With the same approach I took in this answer, we have:

$$\begin{eqnarray*}\arctan\left(\frac{\sin x}{\sqrt{3}+\cos x}\right) &=& \text{Im}\log\left(\sqrt{3}+e^{ix}\right)\\&=&\text{Im}\sum_{n\geq 1}\frac{(-1)^{n+1}}{n\sqrt{3}^n}\,e^{inx}\\&=&\sum_{n\geq 1}\frac{(-1)^{n+1}}{n\sqrt{3}^n}\,\sin(nx)\tag{1}\end{eqnarray*} $$ and by computing $\int_{0}^{\pi/2}\sin(nx)\sin(mx)\,dx$ it follows that: $$\begin{eqnarray*}I&=&\int_{0}^{\pi/2}\arctan^2\left(\frac{\sin x}{\sqrt{3}+\cos x}\right)\,dx\\&=&\frac{\pi}{4}\,\text{Li}_2\left(\frac{1}{3}\right)+\sum_{m\neq n}\frac{(-1)^{n+m}}{nm\sqrt{3}^{n+m}}\int_{0}^{\pi/2}\sin(nx)\sin(mx)\,dx\tag{2}\end{eqnarray*}$$ but the last integral is zero if $n$ and $m$ have the same parity.
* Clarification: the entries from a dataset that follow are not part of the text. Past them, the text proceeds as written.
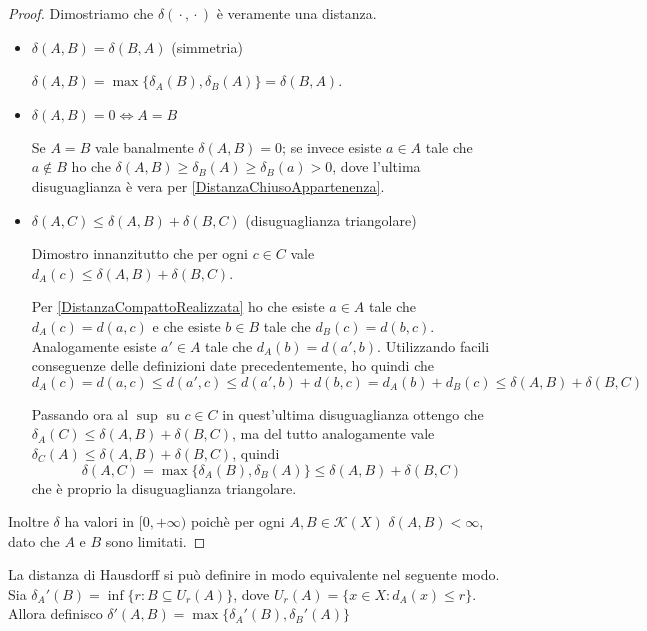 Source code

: \begin{proof}
	Dimostriamo che $\delta({}\cdot{},{}\cdot{})$ è veramente una distanza.
	\begin{itemize}
		\item $\delta(A,B)=\delta(B,A)$ (simmetria)
		
		$\delta(A,B)=\max\{ \delta_A(B),\delta_B(A) \}=\delta(B,A)$.
		\item $\delta(A,B)=0 \iff A=B$
		
		Se $A=B$ vale banalmente $\delta(A,B)=0$; se invece esiste $a\in A$ tale che $a\not\in B$ ho che $\delta(A,B)\ge \delta_B(A)\ge \delta_B(a)>0$, dove l'ultima disuguaglianza è vera per \cref{DistanzaChiusoAppartenenza}.
		\item $\delta(A,C)\le \delta(A,B)+\delta(B,C)$ (disuguaglianza triangolare)
		
		Dimostro innanzitutto che per ogni $c\in C$ vale $d_A(c)\le \delta(A,B)+\delta(B,C)$.
		
 		Per \cref{DistanzaCompattoRealizzata} ho che esiste $a\in A$ tale che $d_A(c)=d(a,c)$ e che esiste $b\in B$ tale che $d_B(c)=d(b,c)$. Analogamente esiste $a'\in A$ tale che $d_A(b)=d(a',b)$. Utilizzando facili conseguenze delle definizioni date precedentemente, ho quindi che 
 		\begin{equation*}
 			d_A(c)=d(a,c)\le d(a',c) \le d(a',b)+d(b,c)=d_A(b)+d_B(c)\le \delta(A,B)+\delta(B,C)
 		\end{equation*}
 		
 		Passando ora al $\sup$ su $c\in C$ in quest'ultima disuguaglianza ottengo che $\delta_A(C)\le \delta(A,B)+\delta(B,C)$, ma del tutto  analogamente vale $\delta_C(A)\le \delta(A,B)+\delta(B,C)$, quindi
 		\begin{equation*}
 			\delta(A,C)=\max\{ \delta_A(B),\delta_B(A) \}\le \delta(A,B)+\delta(B,C)
 		\end{equation*}
		che è proprio la disuguaglianza triangolare.
	\end{itemize}
	Inoltre $\delta$ ha valori in $[0,+\infty)$ poichè per ogni $A,B\in \mathcal{K}(X)$ $\delta(A,B)<\infty$, dato che $A$ e $B$ sono limitati.
\end{proof}

\begin{definition} \label{HausdorffDefinizioneEquivalente}
	La distanza di Hausdorff si può definire in modo equivalente nel seguente modo. Sia $\delta_A'(B)=\inf\{r:B\subseteq U_r(A)\}$, dove $U_r(A)=\{x\in X : d_A(x)\le r \}$. Allora definisco $\delta'(A,B)=\max\{\delta_A'(B),\delta_B'(A)\}$
\end{definition}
It follows that the last series in $(2)$ can be written as:

$$\begin{eqnarray*}-\sqrt{3}\sum_{a\geq 1}\sum_{b\geq 1}\frac{1}{(2b-1)3^{a+b}}\cdot\frac{(-1)^{a+b}}{(2a)^2-(2b-1)^2}\tag{3}\end{eqnarray*}$$ and by reindexing the last double series on $a+b=s$ we get:

$$\begin{eqnarray*}-\sqrt{3}\sum_{s\geq 2}\frac{(-1)^s}{3^s}\sum_{b=1}^{s-1}\frac{1}{2b-1}\cdot\frac{1}{(2s-2b)^2-(2b-1)^2}\tag{3}\end{eqnarray*}$$ than can be dealt through partial fraction decomposition and dilogarithm identities.